### Activity
Stop after the line holding "본 게시글은 서울대학교". Repeat exactly every line before it in the records below, that line too, and leave out the pictures.

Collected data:
◆ ◆ ◆ ◆ ◆
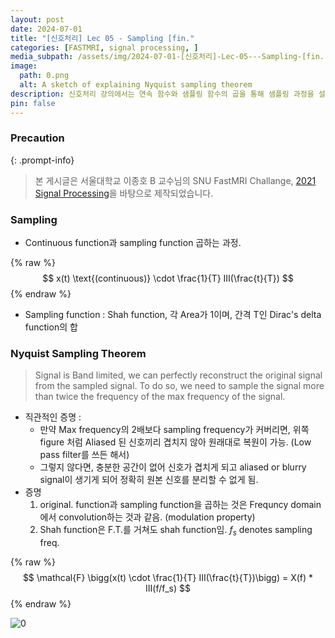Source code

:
 ```yaml
---
layout: post
date: 2024-07-01
title: "[신호처리] Lec 05 - Sampling [fin."
categories: [FASTMRI, signal processing, ]
media_subpath: /assets/img/2024-07-01-[신호처리]-Lec-05---Sampling-[fin..md
image:
  path: 0.png
  alt: A sketch of explaining Nyquist sampling theorem
description: 신호처리 강의에서는 연속 함수와 샘플링 함수의 곱을 통해 샘플링 과정을 설명하고, 나이퀴스트 샘플링 정리에 따라 신호의 최대 주파수의 두 배 이상으로 샘플링해야 원래 신호를 완벽하게 복원할 수 있음을 강조합니다. 샤 함수와 주파수 도메인에서의 컨볼루션 개념도 다루어집니다.
pin: false
---
```



### Precaution


{: .prompt-info}


> 본 게시글은 서울대학교 이종호 B 교수님의 SNU FastMRI Challange, [2021 Signal Processing](https://www.youtube.com/playlist?list=PLZjIfJn3RN8si1ohhmSoWgH4VYLPwIW84)을 바탕으로 제작되었습니다.


### Sampling

- Continuous function과 sampling function 곱하는 과정.

{% raw %}
$$
x(t) \text{(continuous)} \cdot \frac{1}{T} III(\frac{t}{T})
$$
{% endraw %}

- Sampling function : Shah function, 각 Area가 1이며, 간격 T인 Dirac's delta function의 합

### Nyquist Sampling Theorem


> Signal is Band limited, we can perfectly reconstruct the original signal from the sampled signal. To do so, we need to sample the signal more than twice the frequency of the max frequency of the signal.

- 직관적인 증명 :
	- 만약 Max frequency의 2배보다 sampling frequency가 커버리면, 위쪽 figure 처럼 Aliased 된 신호끼리 겹치지 않아 원래대로 복원이 가능. (Low pass filter를 쓰든 해서)
	- 그렇지 않다면, 충분한 공간이 없어 신호가 겹치게 되고 aliased or blurry signal이 생기게 되어 정확히 원본 신호를 분리할 수 없게 됨.
- 증명
	1. original. function과 sampling function을 곱하는 것은 Frequncy domain에서 convolution하는 것과 같음. (modulation property)
	2. Shah function은 F.T.를 거쳐도 shah function임.
	$f_s$ denotes sampling freq.

{% raw %}
$$
\mathcal{F} \bigg(x(t) \cdot \frac{1}{T} III(\frac{t}{T})\bigg) = X(f) * III(f/f_s)
$$
{% endraw %}


![0](/0.png)


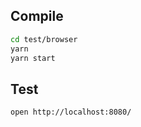 ## Compile

```bash
cd test/browser
yarn 
yarn start 
```

## Test

```bash
open http://localhost:8080/

```
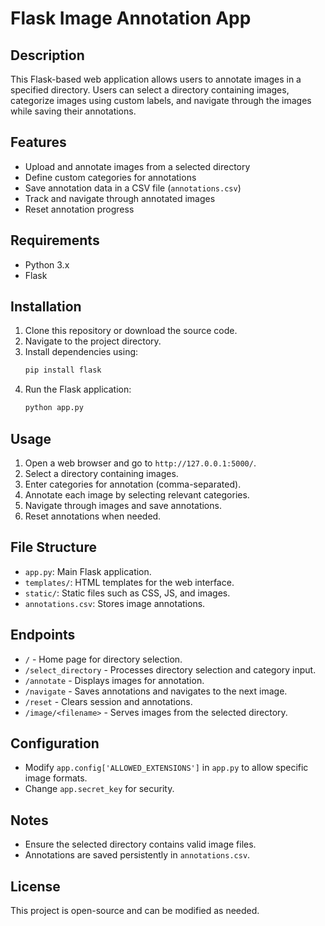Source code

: # Flask Image Annotation App

## Description

This Flask-based web application allows users to annotate images in a specified directory. Users can select a directory containing images, categorize images using custom labels, and navigate through the images while saving their annotations.

## Features

- Upload and annotate images from a selected directory
- Define custom categories for annotations
- Save annotation data in a CSV file (`annotations.csv`)
- Track and navigate through annotated images
- Reset annotation progress

## Requirements

- Python 3.x
- Flask

## Installation

1. Clone this repository or download the source code.
2. Navigate to the project directory.
3. Install dependencies using:
   ```bash
   pip install flask
   ```
4. Run the Flask application:
   ```bash
   python app.py
   ```

## Usage

1. Open a web browser and go to `http://127.0.0.1:5000/`.
2. Select a directory containing images.
3. Enter categories for annotation (comma-separated).
4. Annotate each image by selecting relevant categories.
5. Navigate through images and save annotations.
6. Reset annotations when needed.

## File Structure

- `app.py`: Main Flask application.
- `templates/`: HTML templates for the web interface.
- `static/`: Static files such as CSS, JS, and images.
- `annotations.csv`: Stores image annotations.

## Endpoints

- `/` - Home page for directory selection.
- `/select_directory` - Processes directory selection and category input.
- `/annotate` - Displays images for annotation.
- `/navigate` - Saves annotations and navigates to the next image.
- `/reset` - Clears session and annotations.
- `/image/<filename>` - Serves images from the selected directory.

## Configuration

- Modify `app.config['ALLOWED_EXTENSIONS']` in `app.py` to allow specific image formats.
- Change `app.secret_key` for security.

## Notes

- Ensure the selected directory contains valid image files.
- Annotations are saved persistently in `annotations.csv`.

## License

This project is open-source and can be modified as needed.

##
◆ ◆ ◆ ◆ ◆
### The completed task
Source code

:
 ```yaml
---
layout: post
date: 2024-07-01
title: "[신호처리] Lec 05 - Sampling [fin."
categories: [FASTMRI, signal processing, ]
media_subpath: /assets/img/2024-07-01-[신호처리]-Lec-05---Sampling-[fin..md
image:
  path: 0.png
  alt: A sketch of explaining Nyquist sampling theorem
description: 신호처리 강의에서는 연속 함수와 샘플링 함수의 곱을 통해 샘플링 과정을 설명하고, 나이퀴스트 샘플링 정리에 따라 신호의 최대 주파수의 두 배 이상으로 샘플링해야 원래 신호를 완벽하게 복원할 수 있음을 강조합니다. 샤 함수와 주파수 도메인에서의 컨볼루션 개념도 다루어집니다.
pin: false
---
```



### Precaution


{: .prompt-info}


> 본 게시글은 서울대학교 이종호 B 교수님의 SNU FastMRI Challange, [2021 Signal Processing](https://www.youtube.com/playlist?list=PLZjIfJn3RN8si1ohhmSoWgH4VYLPwIW84)을 바탕으로 제작되었습니다.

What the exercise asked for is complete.